For those of you who haven’t heard of this project, it started out with an EU Factories of the Future Program grant awarded in 2012, with formal development stopping in 2015. The Hyproline initiative was headed by TNO, the Dutch Organization for Applied Scientific Research, and featured numerous other institutes and commercial partners, including fcubic AB, Swerea IVF, the Centre for Concepts in Mechatronics (CCM), ITI Transcendata Europe and the University of Birmingham.

And it’s objectives were ambitious: to develop a value-adding high performance 3D printing production line. It had to reduce time-to-market waiting, minimize the number of rejects and make customized and innovative products a manufacturing reality. The products also had to be 20 percent more accurate and save more than 30 percent in consumption than competing products. In short, a very challenging goal, and the researchers focused on developing a machine capable of producing up to 10,000 10 mm metal parts a day. The initiative also focused on three metals: Stainless Steel 316L, Titanium and Copper.

It sounds impossible, but the results are very impressive. The finished Hyproline 3D printer is essentially a carousel unit and integrated robot that circulates products on removable plates around the machine’s different functions. The robot picks and places non-finished components, extracts finished products and adds specific modules. The pallets pass underneath a 3D printer on a fixed Z-axis during manufacturing, which can print different parts onto different pallets in quick succession. The Hyproline is also fitted with a laser scanner that ensures that all parts are perfect copies of their CAD models, while a laser ablation module, polishes parts and removes any excess material.

It’s an extremely impressive and groundbreaking 3D printing production line, and the first of its kind. One of the biggest challenges they tackled was increasing the overall 3D printing quality, which they solved with CADfix’s scanning and CAD file comparison process. This system was developed by International TechneGroup Limited (ITI).

“CADfix is ideally suited for this type of additive manufacturing because of its flexible, closely linked representations of geometry, ranging from continuous CAD geometry to discrete facetted geometry, such as facets, slices or point clouds. Access to multiple forms of geometry enables CADfix to be applied very effectively to all aspects of the AM geometry process chain,” said Mark Gamon, product manager at ITI. “This endeavor was truly ground-breaking because of the high speed of laser polishing of the metal parts, combined with 3D scanning to produce multiple, unique parts in the same run on the same production line.”
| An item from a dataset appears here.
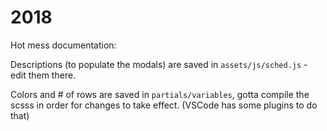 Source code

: # 2018

Hot mess documentation: 

Descriptions (to populate the modals) are saved in `assets/js/sched.js` - edit them there.

Colors and # of rows are saved in `partials/variables`, gotta compile the scsss in order for changes to take effect. (VSCode has some plugins to do that)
The overall results certainly add extra value to existing manufacturing systems through the speed, quality and versatility with which the Hyproline creates parts. Importantly, even very small unique parts can be realized through a one-of-a-kind production mode. Now that it’s finished, its developers believe that the Hyproline could greatly enhance the competitive position of small and medium-sized European enterprises (or SMEs). “The concept was initially focused on SMEs in the electronics and aerospace industries, but has potential application in other industries that produce low volume, high precision metal parts,” said senior project manager at TNO Frits Feenstra. “We are excited about further developing this manufacturing platform to enable fully-integrated mass production of customized 3D printed products.”